## Information shown

☆ ☆ ☆

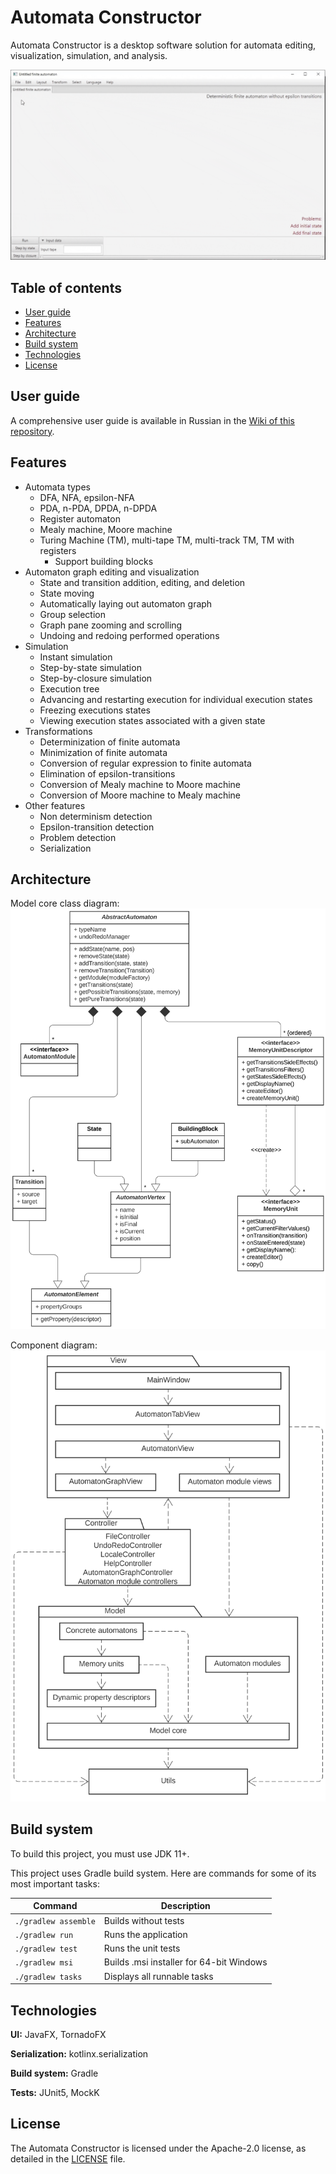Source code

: # Automata Constructor

Automata Constructor is a desktop software solution for automata editing, visualization, simulation, and analysis.

![Demo](demo.gif)

## Table of contents

* [User guide](#user-guide)
* [Features](#features)
* [Architecture](#architecture)
* [Build system](#build-system)
* [Technologies](#technologies)
* [License](#license)

## User guide

A comprehensive user guide is available in Russian in the [Wiki of this repository](https://github.com/spbu-se/KotlinAutomataConstructor/wiki/%D0%91%D1%8B%D1%81%D1%82%D1%80%D1%8B%D0%B9-%D1%81%D1%82%D0%B0%D1%80%D1%82).

## Features

* Automata types
    - DFA, NFA, epsilon-NFA
    - PDA, n-PDA, DPDA, n-DPDA
    - Register automaton
    - Mealy machine, Moore machine
    - Turing Machine (TM), multi-tape TM, multi-track TM, TM with registers
      - Support building blocks
* Automaton graph editing and visualization
    - State and transition addition, editing, and deletion
    - State moving
    - Automatically laying out automaton graph
    - Group selection
    - Graph pane zooming and scrolling
    - Undoing and redoing performed operations
* Simulation
    - Instant simulation
    - Step-by-state simulation
    - Step-by-closure simulation
    - Execution tree
    - Advancing and restarting execution for individual execution states
    - Freezing executions states
    - Viewing execution states associated with a given state
* Transformations
    - Determinization of finite automata
    - Minimization of finite automata
    - Conversion of regular expression to finite automata
    - Elimination of epsilon-transitions
    - Conversion of Mealy machine to Moore machine
    - Conversion of Moore machine to Mealy machine
* Other features
    - Non determinism detection
    - Epsilon-transition detection
    - Problem detection
    - Serialization

## Architecture

Model core class diagram:
![Model core class diagram](model-core-class-diagram.svg)

Component diagram:
![Component diagram](component-diagram.svg)

## Build system

To build this project, you must use JDK 11+.

This project uses Gradle build system. Here are commands for some of its most important tasks:

| Command              | Description                              |
|----------------------|------------------------------------------|
| `./gradlew assemble` | Builds without tests                     |
| `./gradlew run`      | Runs the application                     |
| `./gradlew test`     | Runs the unit tests                      |
| `./gradlew msi`      | Builds .msi installer for 64-bit Windows |
| `./gradlew tasks`    | Displays all runnable tasks              |

## Technologies

**UI:** JavaFX, TornadoFX

**Serialization:** kotlinx.serialization

**Build system:** Gradle

**Tests:** JUnit5, MockK

## License

The Automata Constructor is licensed under the Apache-2.0 license, as detailed in the [LICENSE](LICENSE) file.


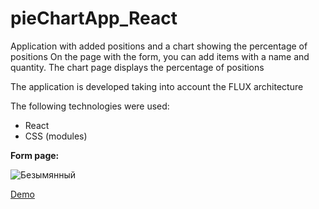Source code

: # pieChartApp_React

Application with added positions and a chart showing the percentage of positions
On the page with the form, you can add items with a name and quantity. The chart page displays the percentage of positions

The application is developed taking into account the FLUX architecture

The following technologies were used:
* React
* CSS (modules)

**Form page:**

![Безымянный](https://user-images.githubusercontent.com/72506172/108226883-f6aac180-7145-11eb-86cb-e008b57b3c2e.png)

[Demo](https://desmond93.github.io/pieChartApp_React/)
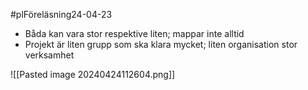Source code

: #plFöreläsning24-04-23 

- Båda kan vara stor respektive liten; mappar inte alltid   
- Projekt är liten grupp som ska klara mycket; liten organisation stor verksamhet

![[Pasted image 20240424112604.png]]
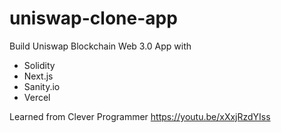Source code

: # uniswap-clone-app

Build Uniswap Blockchain Web 3.0 App with
- Solidity
- Next.js
- Sanity.io
- Vercel

Learned from Clever Programmer
https://youtu.be/xXxjRzdYIss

☆ ☆ ☆

## Work task
The answer must be every line of the data that holds the word "visualization".

## Exercise output
Automata Constructor is a desktop software solution for automata editing, visualization, simulation, and analysis.
* Automaton graph editing and visualization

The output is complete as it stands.